CODIC´s 5YN3RGY is a new and ground-breaking example in Düsseldorf Harbour. It unleashes all the potential of a future-oriented work and innovation culture. A building for interpersonal moments that foster ideas, ignite creativity and create value. 5YN3RGY is the protagonist for the architecture of a new era. It is about much more than creating functional buildings.

It’s about creating neighbourhoods and places that evoke emotion, inspire innovation and have a lasting impact on people’s lives.

How to create ambidexterity 

A key challenge is to develop and nurture two cultures, one focused on exploitation (using existing resources and skills) and the other on exploration (looking for new opportunities). Here are some recommendations.

  1. Separate units for exploitation and exploration: A common method is to create separate units or teams within the company. One team focuses on the core business and optimising existing processes (exploitation), while another team focuses on innovation, research and development of new ideas (exploration).

  2. A culture of flexibility and adaptability:
    The company should foster a culture that values flexibility and adaptability. This means encouraging employees to develop and experiment with new ideas, while respecting the existing processes and traditions of the (family) business.

  3. Resource allocation and support:
    Management must ensure that both exploitation and exploration activities are adequately funded and supported. This includes allocating budgets, time and human resources in a way that supports both approaches.

  4. Leadership and vision: Company leaders should communicate a clear vision that encompasses both exploitation and exploration. They should lead by example in striking a balance between preserving what exists and being open to what is new.

  5. Encourage learning and knowledge sharing: Ongoing dialogue and knowledge sharing between exploitation-focused and exploration-focused teams can lead to better alignment and integration of the two cultures. This can be promoted through regular meetings, joint projects and interdisciplinary teams.

  6. Incentive systems and performance evaluation: Incentive systems should be designed to reward both the achievement of short-term operational goals (exploitation) and long-term innovation and development (exploration).

  7. Balanced risk appetite:
    (Family) businesses must maintain a balanced risk appetite that includes both safe, proven approaches and calculated risks for innovation.

By following these recommendations, a business can successfully develop a dual culture that supports both exploitation and exploration, which are critical to long-term success.

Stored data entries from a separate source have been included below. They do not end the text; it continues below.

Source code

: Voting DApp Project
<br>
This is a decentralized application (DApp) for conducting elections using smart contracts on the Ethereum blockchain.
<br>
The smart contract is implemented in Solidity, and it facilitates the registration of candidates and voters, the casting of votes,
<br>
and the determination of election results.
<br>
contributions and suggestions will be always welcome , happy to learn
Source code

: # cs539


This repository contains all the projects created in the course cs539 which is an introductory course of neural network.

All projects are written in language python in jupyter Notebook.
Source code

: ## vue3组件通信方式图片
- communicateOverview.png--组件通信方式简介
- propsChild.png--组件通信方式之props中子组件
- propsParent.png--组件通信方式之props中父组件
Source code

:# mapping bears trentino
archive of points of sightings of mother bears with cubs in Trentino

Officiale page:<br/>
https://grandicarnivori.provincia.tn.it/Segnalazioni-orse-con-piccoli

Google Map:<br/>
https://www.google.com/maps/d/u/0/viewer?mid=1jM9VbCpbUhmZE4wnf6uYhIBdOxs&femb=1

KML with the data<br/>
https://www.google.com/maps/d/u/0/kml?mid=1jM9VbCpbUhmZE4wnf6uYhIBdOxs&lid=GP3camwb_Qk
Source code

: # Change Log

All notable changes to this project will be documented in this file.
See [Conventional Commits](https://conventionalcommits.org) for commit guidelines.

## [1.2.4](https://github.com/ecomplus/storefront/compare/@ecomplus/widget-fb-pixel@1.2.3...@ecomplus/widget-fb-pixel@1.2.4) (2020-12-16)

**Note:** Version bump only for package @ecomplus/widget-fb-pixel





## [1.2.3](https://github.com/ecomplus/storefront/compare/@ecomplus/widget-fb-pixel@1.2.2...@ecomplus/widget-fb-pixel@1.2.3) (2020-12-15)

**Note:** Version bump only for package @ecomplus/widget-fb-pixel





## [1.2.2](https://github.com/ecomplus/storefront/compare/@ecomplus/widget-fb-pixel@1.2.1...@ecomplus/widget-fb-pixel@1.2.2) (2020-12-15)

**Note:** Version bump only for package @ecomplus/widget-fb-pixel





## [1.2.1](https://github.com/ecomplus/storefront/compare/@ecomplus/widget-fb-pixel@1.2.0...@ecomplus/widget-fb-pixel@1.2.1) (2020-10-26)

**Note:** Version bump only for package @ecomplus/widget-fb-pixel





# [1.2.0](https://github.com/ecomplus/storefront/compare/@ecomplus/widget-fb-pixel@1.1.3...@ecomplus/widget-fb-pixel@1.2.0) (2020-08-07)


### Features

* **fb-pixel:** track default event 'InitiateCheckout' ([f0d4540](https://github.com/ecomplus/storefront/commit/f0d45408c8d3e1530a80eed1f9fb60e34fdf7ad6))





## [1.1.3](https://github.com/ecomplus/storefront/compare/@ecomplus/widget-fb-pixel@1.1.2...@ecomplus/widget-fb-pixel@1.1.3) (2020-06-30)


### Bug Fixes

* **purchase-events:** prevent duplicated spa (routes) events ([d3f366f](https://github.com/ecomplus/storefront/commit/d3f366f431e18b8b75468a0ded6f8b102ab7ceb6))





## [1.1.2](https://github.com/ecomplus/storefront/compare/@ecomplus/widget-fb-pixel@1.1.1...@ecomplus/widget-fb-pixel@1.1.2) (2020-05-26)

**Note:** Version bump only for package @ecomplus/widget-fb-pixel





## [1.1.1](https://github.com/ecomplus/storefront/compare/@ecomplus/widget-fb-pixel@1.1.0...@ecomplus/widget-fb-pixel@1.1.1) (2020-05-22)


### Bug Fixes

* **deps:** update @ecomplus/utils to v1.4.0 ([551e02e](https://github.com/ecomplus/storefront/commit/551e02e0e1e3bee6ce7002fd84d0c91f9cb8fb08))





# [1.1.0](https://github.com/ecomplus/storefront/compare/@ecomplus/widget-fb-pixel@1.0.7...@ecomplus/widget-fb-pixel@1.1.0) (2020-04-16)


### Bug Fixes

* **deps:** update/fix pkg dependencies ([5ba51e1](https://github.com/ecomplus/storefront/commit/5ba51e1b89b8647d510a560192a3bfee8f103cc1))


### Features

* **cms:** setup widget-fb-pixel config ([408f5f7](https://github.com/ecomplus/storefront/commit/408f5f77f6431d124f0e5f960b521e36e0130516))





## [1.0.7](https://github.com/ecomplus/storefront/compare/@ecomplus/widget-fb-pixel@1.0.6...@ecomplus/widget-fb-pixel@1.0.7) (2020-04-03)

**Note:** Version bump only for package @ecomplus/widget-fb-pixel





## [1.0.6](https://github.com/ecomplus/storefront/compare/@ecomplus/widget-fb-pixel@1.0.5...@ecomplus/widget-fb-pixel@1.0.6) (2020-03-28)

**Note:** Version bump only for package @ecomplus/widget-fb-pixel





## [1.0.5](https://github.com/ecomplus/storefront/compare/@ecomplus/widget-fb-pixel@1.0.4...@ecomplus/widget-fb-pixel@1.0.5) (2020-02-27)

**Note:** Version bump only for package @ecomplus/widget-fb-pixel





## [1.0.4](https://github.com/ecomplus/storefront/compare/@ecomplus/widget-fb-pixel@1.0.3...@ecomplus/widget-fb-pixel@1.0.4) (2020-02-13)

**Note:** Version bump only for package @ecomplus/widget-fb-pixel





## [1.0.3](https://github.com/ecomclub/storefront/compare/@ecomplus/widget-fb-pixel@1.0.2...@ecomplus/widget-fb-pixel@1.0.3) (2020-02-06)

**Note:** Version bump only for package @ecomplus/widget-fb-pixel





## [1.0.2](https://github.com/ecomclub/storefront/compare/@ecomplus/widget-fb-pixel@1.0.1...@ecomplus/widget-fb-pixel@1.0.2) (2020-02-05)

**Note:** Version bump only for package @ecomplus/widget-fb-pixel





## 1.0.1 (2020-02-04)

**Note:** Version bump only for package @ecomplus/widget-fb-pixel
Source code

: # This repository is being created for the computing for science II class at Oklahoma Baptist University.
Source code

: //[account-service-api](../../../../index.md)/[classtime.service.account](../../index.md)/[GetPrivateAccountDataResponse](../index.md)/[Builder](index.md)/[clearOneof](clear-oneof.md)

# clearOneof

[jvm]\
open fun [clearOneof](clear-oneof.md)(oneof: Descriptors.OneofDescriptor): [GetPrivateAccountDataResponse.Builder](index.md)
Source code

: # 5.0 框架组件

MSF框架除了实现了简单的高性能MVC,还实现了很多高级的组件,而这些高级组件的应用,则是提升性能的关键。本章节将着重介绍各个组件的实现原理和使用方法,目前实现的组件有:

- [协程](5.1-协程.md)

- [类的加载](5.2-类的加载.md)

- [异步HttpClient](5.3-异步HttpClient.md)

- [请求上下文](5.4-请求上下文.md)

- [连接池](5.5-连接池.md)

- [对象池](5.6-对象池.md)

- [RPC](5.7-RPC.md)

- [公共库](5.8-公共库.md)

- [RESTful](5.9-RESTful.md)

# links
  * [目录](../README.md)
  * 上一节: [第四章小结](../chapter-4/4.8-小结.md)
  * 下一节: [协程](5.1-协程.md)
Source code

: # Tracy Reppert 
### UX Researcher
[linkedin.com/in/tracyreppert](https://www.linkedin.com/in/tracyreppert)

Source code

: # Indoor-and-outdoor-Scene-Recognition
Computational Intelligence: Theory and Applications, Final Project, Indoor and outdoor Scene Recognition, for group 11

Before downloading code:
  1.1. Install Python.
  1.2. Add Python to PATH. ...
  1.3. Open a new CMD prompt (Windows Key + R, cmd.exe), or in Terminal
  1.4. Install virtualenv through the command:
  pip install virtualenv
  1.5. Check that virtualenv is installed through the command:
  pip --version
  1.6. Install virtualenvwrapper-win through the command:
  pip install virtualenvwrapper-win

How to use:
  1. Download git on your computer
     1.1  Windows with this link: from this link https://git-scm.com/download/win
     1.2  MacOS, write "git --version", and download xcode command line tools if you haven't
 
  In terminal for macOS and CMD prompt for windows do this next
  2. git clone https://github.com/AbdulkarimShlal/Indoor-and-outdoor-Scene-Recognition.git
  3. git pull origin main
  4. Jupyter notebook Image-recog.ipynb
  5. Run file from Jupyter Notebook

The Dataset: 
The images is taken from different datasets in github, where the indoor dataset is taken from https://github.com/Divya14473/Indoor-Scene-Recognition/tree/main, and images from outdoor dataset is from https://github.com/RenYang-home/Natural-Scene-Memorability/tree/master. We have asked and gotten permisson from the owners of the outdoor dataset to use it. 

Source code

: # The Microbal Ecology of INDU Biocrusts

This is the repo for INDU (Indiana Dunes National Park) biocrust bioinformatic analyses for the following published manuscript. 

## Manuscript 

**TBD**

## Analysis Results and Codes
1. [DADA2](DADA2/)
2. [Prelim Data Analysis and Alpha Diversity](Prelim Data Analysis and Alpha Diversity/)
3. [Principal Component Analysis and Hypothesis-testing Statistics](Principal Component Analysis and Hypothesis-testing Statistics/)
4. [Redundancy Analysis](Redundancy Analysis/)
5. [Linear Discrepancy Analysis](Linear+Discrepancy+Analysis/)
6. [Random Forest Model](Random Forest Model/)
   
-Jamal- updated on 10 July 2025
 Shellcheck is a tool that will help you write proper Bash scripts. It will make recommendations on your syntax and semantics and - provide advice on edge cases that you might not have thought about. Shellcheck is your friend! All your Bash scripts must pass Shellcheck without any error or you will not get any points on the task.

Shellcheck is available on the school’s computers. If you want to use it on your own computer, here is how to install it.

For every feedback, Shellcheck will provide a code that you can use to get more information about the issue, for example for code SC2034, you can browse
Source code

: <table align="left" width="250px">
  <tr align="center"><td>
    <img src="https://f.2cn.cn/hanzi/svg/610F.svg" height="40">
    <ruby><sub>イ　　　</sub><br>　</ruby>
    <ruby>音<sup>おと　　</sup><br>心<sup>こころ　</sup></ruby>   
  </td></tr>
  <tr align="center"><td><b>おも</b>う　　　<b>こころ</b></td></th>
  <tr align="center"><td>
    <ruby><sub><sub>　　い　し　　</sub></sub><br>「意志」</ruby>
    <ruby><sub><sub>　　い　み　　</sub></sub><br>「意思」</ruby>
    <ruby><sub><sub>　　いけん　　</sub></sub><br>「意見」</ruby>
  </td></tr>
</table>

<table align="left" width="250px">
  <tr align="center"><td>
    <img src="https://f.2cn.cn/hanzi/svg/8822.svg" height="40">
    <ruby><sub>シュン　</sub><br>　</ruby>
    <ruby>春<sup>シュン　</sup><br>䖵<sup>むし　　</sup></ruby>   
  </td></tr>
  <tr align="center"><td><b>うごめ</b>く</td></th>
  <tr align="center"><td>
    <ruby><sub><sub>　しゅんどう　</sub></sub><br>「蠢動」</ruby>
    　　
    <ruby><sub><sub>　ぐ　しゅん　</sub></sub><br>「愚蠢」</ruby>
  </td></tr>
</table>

Lived culture of innovaton

The biggest challenge for companies is to create a culture of innovation. In exploration, a culture of openness to new ideas and flexibility of approach is crucial. Very few companies live and breathe this. It starts with management creating an environment that fosters creativity and supports innovation. Exploration also requires a higher degree of risk-taking and tolerance of failure. It’s important to foster a mindset that sees taking calculated risks and learning from mistakes as part of the innovation process. Exploration often benefits from a diverse team that can bring different perspectives and ideas. In implementation, it can be beneficial to have a team with specialised skills and experience to carry out specific tasks efficiently. Clear goals and expectations need to be set and communicated in both exploration and implementation. In exploration, these goals may be broader and more open to interpretation, while in execution they are more specific and measurable.